I am also an active clinician, having presented masterclasses and recitals at festivals, universities, middle schools and high schools. If you are interested in a presentation or clinic please contact me!


Teaching Philosophy

Over the course of my musical life, I have had the privilege of studying with spectacular teachers. Each of them provided different methods and concepts to solving problems in my playing by tailoring their teaching to fit my current abilities, career aspirations, and personality. I have taken the lessons I have learned from my former teachers and applied them towards the development of my own teaching style. I believe that my purpose as an applied horn instructor is to influence my students in such a way that they become autonomous. So that once a student has finished his or her course of study with me, they can function as an independent, thoughtful, problem solving, and well-rounded musician ready to contribute to the field of music in whatever specialty they choose. There are several methods that I incorporate into my teaching to achieve this goal.


First, I believe that it is necessary to have a structured lesson schedule for younger students. For instance, for an entering freshman music major I typically assign one technical etude, one lyrical etude which would be played as written and in a transposed key, and their solo and ensemble requirements every week. By having set assignments every week, it encourages younger students to develop their own practice techniques, time management skills, and problem-solving skills; all of which would be discussed, adapted, and expanded upon during their lessons based on each student’s personal development, attitude, and their current mindset. By incorporating a holistic approach to pedagogy that is grounded in goal setting, purposeful experimentation, and personal wellness, my students develop a tool box of techniques which they can refer to throughout their careers to improve their playing and continue to learn long after they have left my studio.

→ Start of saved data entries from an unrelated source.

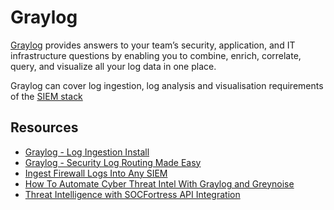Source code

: # Graylog

[Graylog](https://graylog.org/) provides answers to your team’s security, application, and IT infrastructure questions by enabling you to combine, enrich, correlate, query, and visualize all your log data in one place.

Graylog can cover log ingestion, log analysis and visualisation requirements of the [SIEM stack](https://siem.tymyrddin.dev/docs/notes/siem#siem-stack-requirements)

## Resources

* [Graylog - Log Ingestion Install](https://www.youtube.com/watch?v=63pNANfZHIk&list=PLB6hQ_WpB6U0WeroZAfssgRpxW8olnkqy&index=4)
* [Graylog - Security Log Routing Made Easy](https://www.youtube.com/watch?v=ZDL4MUxtIrY&list=PLB6hQ_WpB6U0WeroZAfssgRpxW8olnkqy&index=7)
* [Ingest Firewall Logs Into Any SIEM](https://www.youtube.com/watch?v=2tnSfuYF60A&list=PLB6hQ_WpB6U0WeroZAfssgRpxW8olnkqy&index=9)
* [How To Automate Cyber Threat Intel With Graylog and Greynoise](https://www.youtube.com/watch?v=ubdqtgCxdFo&list=PLB6hQ_WpB6U0WeroZAfssgRpxW8olnkqy&index=10)
* [Threat Intelligence with SOCFortress API Integration](https://www.youtube.com/watch?v=TITh2O7VvcU&list=PLB6hQ_WpB6U0WeroZAfssgRpxW8olnkqy&index=19)
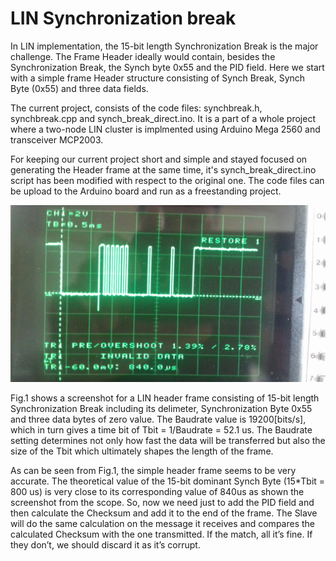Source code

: # LIN Synchronization break

In LIN implementation, the 15-bit length Synchronization Break is the major challenge. The Frame Header ideally would contain, besides the Synchronization Break, the Synch byte 0x55 and the PID field. Here we start with a simple frame Header structure consisting of Synch Break, Synch Byte (0x55) and three data fields. 

The current project, consists of the code files: synchbreak.h, synchbreak.cpp and synch_break_direct.ino. It is a part of a whole project where a two-node LIN cluster is implmented using Arduino Mega 2560 and transceiver MCP2003.
 
For keeping our current project short and simple and stayed focused on generating the Header frame at the same time, it's synch_break_direct.ino script has been modified with respect to the original one. The code files can be upload to the Arduino board and run as a freestanding project.  

![](LIN_screenshot.jpg)

Fig.1 shows a screenshot for a LIN header frame consisting of 15-bit length Synchronization Break including its delimeter, Synchronization Byte 0x55 and three data bytes of zero value. The Baudrate value is 19200[bits/s], which in turn gives a time bit of Tbit = 1/Baudrate = 52.1 us. The Baudrate setting determines not only how fast the data will be transferred but also the size of the Tbit which ultimately shapes the length of the frame. 

As can be seen from Fig.1, the simple header frame seems to be very accurate. The theoretical value of the 15-bit dominant Synch Byte (15*Tbit = 800 us) is very close to its corresponding value of 840us as shown the screenshot from the scope. So, now we need just to add the PID field and then calculate the Checksum and add it to the end of the frame. The Slave will do the same calculation on the message it receives and compares the calculated Checksum with the one transmitted. If the match, all it’s fine. If they don’t, we should discard it as it’s corrupt.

Second, an imperative part of my teaching is that students should always be guided to think in terms of music making as opposed to horn playing. Often, I encounter students and performers who have all the technical ability one could desire. They can play up and down the range of the instrument, play from the loudest fortissimo to the softest pianissimo, but they cannot play a simple musical phrase. If students are encouraged and guided to allow the style of the music to determine the technique used to play it, they not only learn how to accomplish a task on the instrument, they learn how to convey a musical idea to an audience.


Finally, I believe that a section of applied teaching should be used to discuss life in the musical world. I find from my own personal experience that we, as musicians, are trained in the bubble of the conservatory or university only to be cast out into the big, often cut-throat world of the music business. I believe that students should have more information at their disposal before entering the workforce. How do you network as a freelancer? How do you go about starting and promoting a chamber group? What are sources of income other than teaching and performing? How do you manage your finances? These are all questions that every musician must answer during their career and preparing young musicians to handle these imminent challenges while they are still a student could give them a serious head start in their careers.


I like to think of my teaching style as more of a guide book. Giving enough information to be helpful to the student, but never simply teaching by wrote. Instead, I encourage my students to search for what drives them, what makes music the art form that they are giving their life to. As they progress through this journey, along with guidance from me, they will discover how they learn, what their own most effective practice methods are, and in the end, they will improve as musicians. Additionally, of greater importance, by the end of their studies with me, they will have become confident, passionate, and hungry members of society; ready to contribute to the continuation and enrichment of our art form.